Every month at the Dumbing of Age Patreon there’s two new exclusive bonus strips — one that patrons get to vote on, and another that’s my choice! This month, patrons voted overwhelmingly for Dina, and who am I to deny you what you want? You can read this month’s new bonus strip and the backlog of literally hundreds of previous bonus strips at the Dumbing of Age Patreon!
Also, if you pledge up to $5 or more per month, you can read tomorrow’s strip a full day-and-five-minutes early, every night like clockwork!
I’m just guessing. Therefore this is not a spoiler. And it will continue to not be a spoiler as long as no one ever responds as to whether I am right or wrong. 😜
She didn’t mean anything that would be Slipshine material, because if she did, she would have said as much rather than use a euphemism. Therefore, she was actually just enjoying some other activity that was chaste in nature but gave her great pleasure.
Just saying but being Ace doesn’t mean Dina can’t desire orgasms by her own hand.
Probably very unpopular opinion: Dina feels really weird to read sometimes, like this picture of an idealized, cartoonist, savantified autism I don’t feel invited to relate to so much as celebrate as a symbol, an icon, a mascot. Sometimes she reminds me of Abed Nadir, or Entrapta: not a real person with autism, but an old archetype that codes itself as, among other things, autistic, more inspired by Commander Data than any real human being. This is one of those times, just reading that panel. “The autistic character is so amazing and shameless and blunt in exactly the way that allows us to make a Statement on how Why Can’t We All Be More Like Her… but maybe not in a way a real human being would generally talk, or would want to be perceived.”

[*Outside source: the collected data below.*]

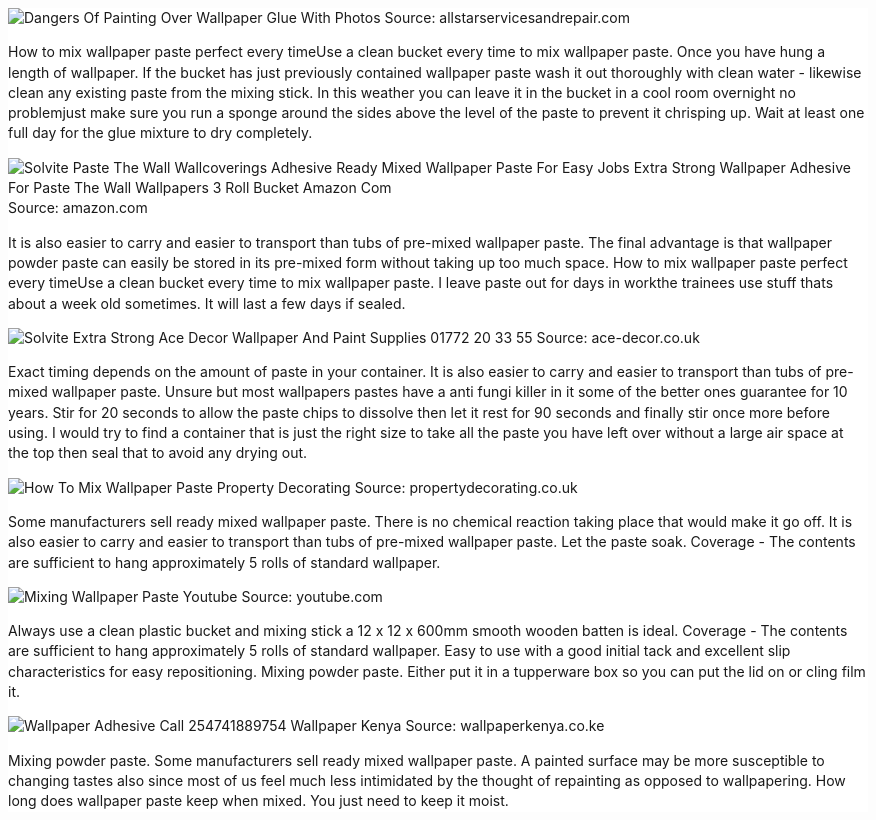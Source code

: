 ![Dangers Of Painting Over Wallpaper Glue With Photos](http://www.allstarservicesandrepair.com/wp-content/uploads/2014/03/140-e1481772798886.jpg "Dangers Of Painting Over Wallpaper Glue With Photos")
Source: allstarservicesandrepair.com

How to mix wallpaper paste perfect every timeUse a clean bucket every time to mix wallpaper paste. Once you have hung a length of wallpaper. If the bucket has just previously contained wallpaper paste wash it out thoroughly with clean water - likewise clean any existing paste from the mixing stick. In this weather you can leave it in the bucket in a cool room overnight no problemjust make sure you run a sponge around the sides above the level of the paste to prevent it chrisping up. Wait at least one full day for the glue mixture to dry completely.

![Solvite Paste The Wall Wallcoverings Adhesive Ready Mixed Wallpaper Paste For Easy Jobs Extra Strong Wallpaper Adhesive For Paste The Wall Wallpapers 3 Roll Bucket Amazon Com](https://m.media-amazon.com/images/I/7102c7qk9KL._AC_SL1500_.jpg "Solvite Paste The Wall Wallcoverings Adhesive Ready Mixed Wallpaper Paste For Easy Jobs Extra Strong Wallpaper Adhesive For Paste The Wall Wallpapers 3 Roll Bucket Amazon Com")
Source: amazon.com

It is also easier to carry and easier to transport than tubs of pre-mixed wallpaper paste. The final advantage is that wallpaper powder paste can easily be stored in its pre-mixed form without taking up too much space. How to mix wallpaper paste perfect every timeUse a clean bucket every time to mix wallpaper paste. I leave paste out for days in workthe trainees use stuff thats about a week old sometimes. It will last a few days if sealed.

![Solvite Extra Strong Ace Decor Wallpaper And Paint Supplies 01772 20 33 55](https://www.ace-decor.co.uk/wp-content/uploads/2018/02/Upto-4.5.jpg "Solvite Extra Strong Ace Decor Wallpaper And Paint Supplies 01772 20 33 55")
Source: ace-decor.co.uk

Exact timing depends on the amount of paste in your container. It is also easier to carry and easier to transport than tubs of pre-mixed wallpaper paste. Unsure but most wallpapers pastes have a anti fungi killer in it some of the better ones guarantee for 10 years. Stir for 20 seconds to allow the paste chips to dissolve then let it rest for 90 seconds and finally stir once more before using. I would try to find a container that is just the right size to take all the paste you have left over without a large air space at the top then seal that to avoid any drying out.

![How To Mix Wallpaper Paste Property Decorating](https://i.ytimg.com/vi/QKJTypqI14g/maxresdefault.jpg "How To Mix Wallpaper Paste Property Decorating")
Source: propertydecorating.co.uk

Some manufacturers sell ready mixed wallpaper paste. There is no chemical reaction taking place that would make it go off. It is also easier to carry and easier to transport than tubs of pre-mixed wallpaper paste. Let the paste soak. Coverage - The contents are sufficient to hang approximately 5 rolls of standard wallpaper.

![Mixing Wallpaper Paste Youtube](https://i.ytimg.com/vi/1CpO1859X34/maxresdefault.jpg "Mixing Wallpaper Paste Youtube")
Source: youtube.com

Always use a clean plastic bucket and mixing stick a 12 x 12 x 600mm smooth wooden batten is ideal. Coverage - The contents are sufficient to hang approximately 5 rolls of standard wallpaper. Easy to use with a good initial tack and excellent slip characteristics for easy repositioning. Mixing powder paste. Either put it in a tupperware box so you can put the lid on or cling film it.

![Wallpaper Adhesive Call 254741889754 Wallpaper Kenya](https://i.ytimg.com/vi/29IBRq0h6O0/maxresdefault.jpg "Wallpaper Adhesive Call 254741889754 Wallpaper Kenya")
Source: wallpaperkenya.co.ke

Mixing powder paste. Some manufacturers sell ready mixed wallpaper paste. A painted surface may be more susceptible to changing tastes also since most of us feel much less intimidated by the thought of repainting as opposed to wallpapering. How long does wallpaper paste keep when mixed. You just need to keep it moist.
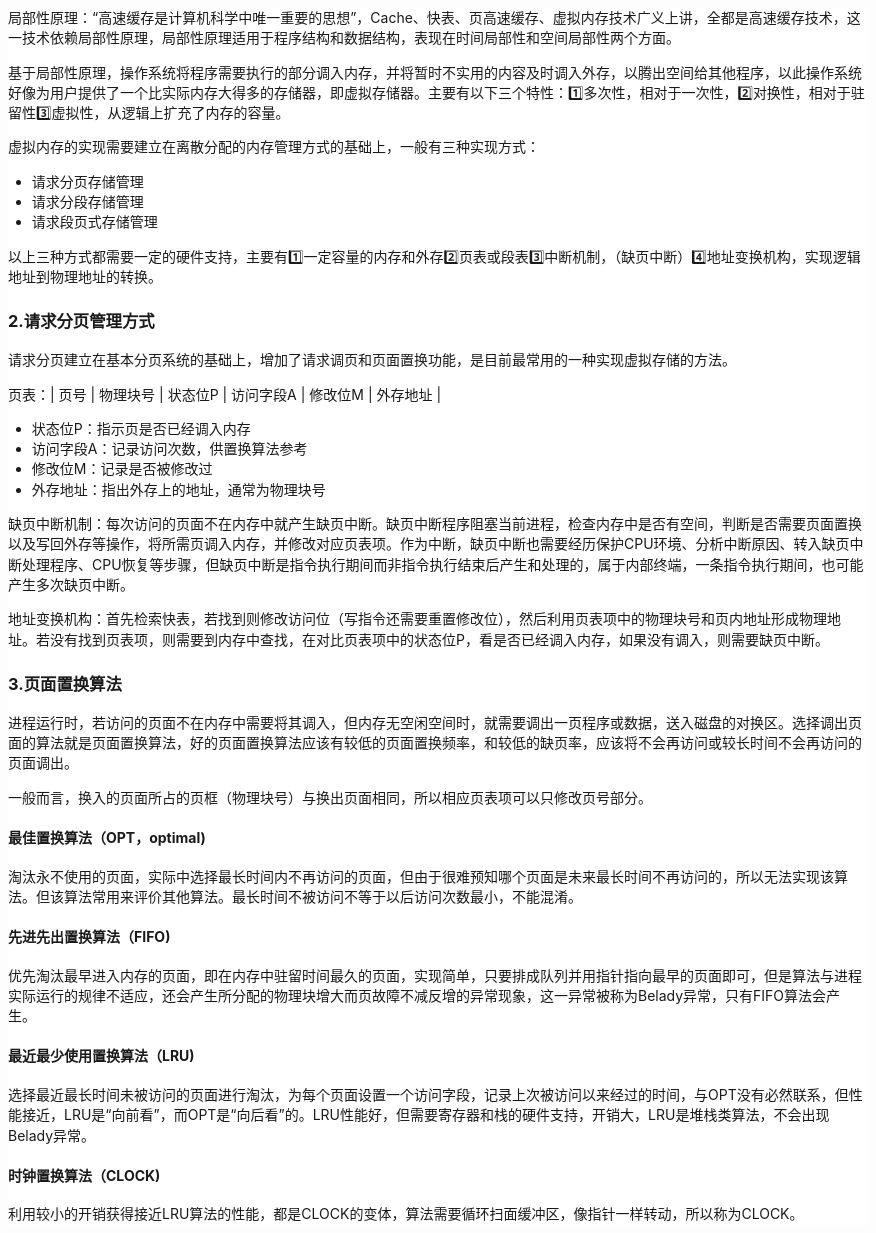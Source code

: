 局部性原理：“高速缓存是计算机科学中唯一重要的思想”，Cache、快表、页高速缓存、虚拟内存技术广义上讲，全都是高速缓存技术，这一技术依赖局部性原理，局部性原理适用于程序结构和数据结构，表现在时间局部性和空间局部性两个方面。

基于局部性原理，操作系统将程序需要执行的部分调入内存，并将暂时不实用的内容及时调入外存，以腾出空间给其他程序，以此操作系统好像为用户提供了一个比实际内存大得多的存储器，即虚拟存储器。主要有以下三个特性：:one:多次性，相对于一次性，:two:对换性，相对于驻留性:three:虚拟性，从逻辑上扩充了内存的容量。

虚拟内存的实现需要建立在离散分配的内存管理方式的基础上，一般有三种实现方式：

* 请求分页存储管理
* 请求分段存储管理
* 请求段页式存储管理

以上三种方式都需要一定的硬件支持，主要有:one:一定容量的内存和外存:two:页表​或段表:three:中断机制，（缺页中断）:four:地址变换机构，实现逻辑地址到物理地址的转换。

### 2.请求分页管理方式

请求分页建立在基本分页系统的基础上，增加了请求调页和页面置换功能，是目前最常用的一种实现虚拟存储的方法。

页表：| 页号 | 物理块号 | 状态位P | 访问字段A | 修改位M | 外存地址 |

* 状态位P：指示页是否已经调入内存
* 访问字段A：记录访问次数，供置换算法参考
* 修改位M：记录是否被修改过
* 外存地址：指出外存上的地址，通常为物理块号

缺页中断机制：每次访问的页面不在内存中就产生缺页中断。缺页中断程序阻塞当前进程，检查内存中是否有空间，判断是否需要页面置换以及写回外存等操作，将所需页调入内存，并修改对应页表项。作为中断，缺页中断也需要经历保护CPU环境、分析中断原因、转入缺页中断处理程序、CPU恢复等步骤，但缺页中断是指令执行期间而非指令执行结束后产生和处理的，属于内部终端，一条指令执行期间，也可能产生多次缺页中断。

地址变换机构：首先检索快表，若找到则修改访问位（写指令还需要重置修改位），然后利用页表项中的物理块号和页内地址形成物理地址。若没有找到页表项，则需要到内存中查找，在对比页表项中的状态位P，看是否已经调入内存，如果没有调入，则需要缺页中断。


### 3.页面置换算法

进程运行时，若访问的页面不在内存中需要将其调入，但内存无空闲空间时，就需要调出一页程序或数据，送入磁盘的对换区。选择调出页面的算法就是页面置换算法，好的页面置换算法应该有较低的页面置换频率，和较低的缺页率，应该将不会再访问或较长时间不会再访问的页面调出。

一般而言，换入的页面所占的页框（物理块号）与换出页面相同，所以相应页表项可以只修改页号部分。

#### 最佳置换算法（OPT，optimal)

淘汰永不使用的页面，实际中选择最长时间内不再访问的页面，但由于很难预知哪个页面是未来最长时间不再访问的，所以无法实现该算法。但该算法常用来评价其他算法。最长时间不被访问不等于以后访问次数最小，不能混淆。

#### 先进先出置换算法（FIFO)

优先淘汰最早进入内存的页面，即在内存中驻留时间最久的页面，实现简单，只要排成队列并用指针指向最早的页面即可，但是算法与进程实际运行的规律不适应，还会产生所分配的物理块增大而页故障不减反增的异常现象，这一异常被称为Belady异常，只有FIFO算法会产生。

#### 最近最少使用置换算法（LRU)

选择最近最长时间未被访问的页面进行淘汰，为每个页面设置一个访问字段，记录上次被访问以来经过的时间，与OPT没有必然联系，但性能接近，LRU是“向前看”，而OPT是“向后看”的。LRU性能好，但需要寄存器和栈的硬件支持，开销大，LRU是堆栈类算法，不会出现Belady异常。

#### 时钟置换算法（CLOCK)

利用较小的开销获得接近LRU算法的性能，都是CLOCK的变体，算法需要循环扫面缓冲区，像指针一样转动，所以称为CLOCK。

If you relate to Dina, I’m happy for you. It’s just this weird trope that I often feel really uncomfortable around because it’s like I’m being gaslit, like I’m the only one who feels like it’s less how a real autistic person would behave and more about twisting the autistic tendency towards bluntness, which is often accidental and very embarrassing to us because we don’t realize how we’re coming across, into something charming and likeable and subtly objectifying.

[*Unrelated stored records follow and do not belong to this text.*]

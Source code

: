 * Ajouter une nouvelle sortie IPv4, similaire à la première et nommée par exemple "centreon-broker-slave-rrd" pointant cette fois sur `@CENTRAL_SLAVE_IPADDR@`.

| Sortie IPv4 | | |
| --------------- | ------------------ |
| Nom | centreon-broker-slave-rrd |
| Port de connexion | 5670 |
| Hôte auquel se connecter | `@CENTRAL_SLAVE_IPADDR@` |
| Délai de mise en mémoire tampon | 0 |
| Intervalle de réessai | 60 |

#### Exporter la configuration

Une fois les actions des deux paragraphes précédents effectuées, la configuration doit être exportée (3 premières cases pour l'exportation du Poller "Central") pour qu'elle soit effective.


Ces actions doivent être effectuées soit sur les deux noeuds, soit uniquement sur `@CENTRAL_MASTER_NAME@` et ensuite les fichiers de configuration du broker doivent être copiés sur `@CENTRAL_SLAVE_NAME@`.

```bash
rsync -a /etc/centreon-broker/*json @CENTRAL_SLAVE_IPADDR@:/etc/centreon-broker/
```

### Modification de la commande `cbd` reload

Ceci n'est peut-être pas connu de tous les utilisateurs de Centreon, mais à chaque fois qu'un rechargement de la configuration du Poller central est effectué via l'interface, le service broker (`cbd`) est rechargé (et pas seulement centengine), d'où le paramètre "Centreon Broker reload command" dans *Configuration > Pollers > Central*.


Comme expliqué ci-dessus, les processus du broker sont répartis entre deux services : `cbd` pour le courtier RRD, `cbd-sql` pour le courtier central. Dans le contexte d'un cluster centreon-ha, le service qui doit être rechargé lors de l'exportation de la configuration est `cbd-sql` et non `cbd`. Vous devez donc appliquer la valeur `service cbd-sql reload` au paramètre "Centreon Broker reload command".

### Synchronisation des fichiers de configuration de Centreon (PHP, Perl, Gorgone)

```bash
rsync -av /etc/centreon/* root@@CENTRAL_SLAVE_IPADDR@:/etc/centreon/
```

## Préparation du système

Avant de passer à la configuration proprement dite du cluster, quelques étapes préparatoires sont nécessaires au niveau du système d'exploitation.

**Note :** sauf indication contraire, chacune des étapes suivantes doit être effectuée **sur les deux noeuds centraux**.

I know Willis draws from his real experiences writing Dina, and I know this is a nuanced, messy topic. I just think this kind of character has a tendency to become… kind of fetishistic.
I relate way more to Joyce’s autism, or Robin’s, or Leslie’s, or Sal’s, because I can trust they’re being written as characters first. I’m not always so comfortable around Dina. Unfortunately, Dina is the one character I’m sure is *supposed* to be autistic.
This isn’t about Dina Bad or Willis Bad or even This Particular Comic Bad, to be clear. It’s just my attempt at talking about a trope I see a lot that is very difficult to explain without getting frustrated.
Look, autistic people are perfectly capable of getting flustered or embarrassed. We aren’t perfect robotic Speak Our Mind, Oh Aren’t We So Aspirational elementals of oblivious honesty. We don’t always show our emotions the same way as allistics, but “not embarrassed about talking about masturbation” isn’t an autism trait. Honestly, it really sucks when people just smile at our social mistakes and treat them like a fun charming quirk of ours without us realizing how we’re being seen by others.
It also tends to lead to these kinds of characters, Dina excluded, never really getting character arcs with any depth. Entrapta, from She-Ra, never gets to examine how that she did was wrong and grow from that, because her siding with murderous villains isn’t her fault–she’s basically a child, quirky and fun, and it’s not fair to hold her responsible when she is Beyond Such Earthly Matters.
Please try to read me in good faith on this, by the way. This is really hard to explain, and I’m sure I stumbled on a lot of imperfect phrasing. There are aspects to Dina’s character that are obviously very accurate, and experiences with autism vary. It’s not just about Dina here.